[Supplied material]

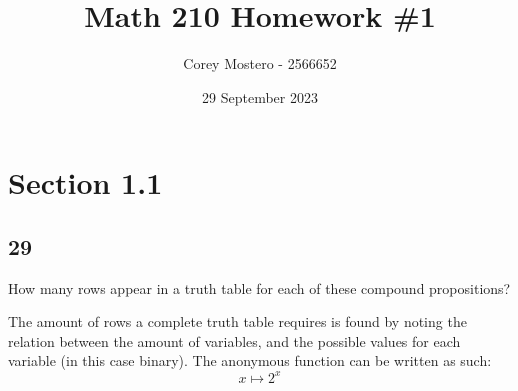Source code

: \documentclass{article}
\title{Math 210 Homework \#1}
\date{29 September 2023}
\author{Corey Mostero - 2566652}
\begin{document}
\newcommand{\hr}{\par\noindent\rule{\textwidth}{0.4pt}}

\newcommand{\bc}[1]{
	\begin{equation*}
		\begin{boxed}
			{#1}
		\end{boxed}
	\end{equation*}
}

\newcommand{\cond}[2]{
	\ifmmode
	{#1} \quad {#2}
	\else
	$$ {#1} \quad {#2} $$
	\fi
}

\newcommand{\matr}[1]{
	\ifmmode \bm{#1}
	\else \textit{\textbf{#1}}
	\fi
}
\newcommand{\vect}[1]{
	\ifmmode \mathbf{#1}
	\else \textbf{#1}
	\fi
}


\newcommand{\boldalph}[0]{ \textbf{\alph*)} }

\maketitle
\newpage

\tableofcontents

\section{Section 1.1}

\subsection{29}

How many rows appear in a truth table for each of these compound propositions?

The amount of rows a complete truth table requires is found by noting the relation between the amount of variables, and the possible values for each variable (in this case binary). The anonymous function can be written as such:
\begin{equation}
	x \mapsto 2^{x} \label{truth_table_rows}
\end{equation}
\end{document}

[/Supplied material]

Problem to work on:
Skip the images and set down the rest of the data unchanged.

Result below:
Source code

: \documentclass{article}
\title{Math 210 Homework \#1}
\date{29 September 2023}
\author{Corey Mostero - 2566652}
\begin{document}
\newcommand{\hr}{\par\noindent\rule{\textwidth}{0.4pt}}

\newcommand{\bc}[1]{
	\begin{equation*}
		\begin{boxed}
			{#1}
		\end{boxed}
	\end{equation*}
}

\newcommand{\cond}[2]{
	\ifmmode
	{#1} \quad {#2}
	\else
	$$ {#1} \quad {#2} $$
	\fi
}

\newcommand{\matr}[1]{
	\ifmmode \bm{#1}
	\else \textit{\textbf{#1}}
	\fi
}
\newcommand{\vect}[1]{
	\ifmmode \mathbf{#1}
	\else \textbf{#1}
	\fi
}


\newcommand{\boldalph}[0]{ \textbf{\alph*)} }

\maketitle
\newpage

\tableofcontents

\section{Section 1.1}

\subsection{29}

How many rows appear in a truth table for each of these compound propositions?

The amount of rows a complete truth table requires is found by noting the relation between the amount of variables, and the possible values for each variable (in this case binary). The anonymous function can be written as such:
\begin{equation}
	x \mapsto 2^{x} \label{truth_table_rows}
\end{equation}
\end{document}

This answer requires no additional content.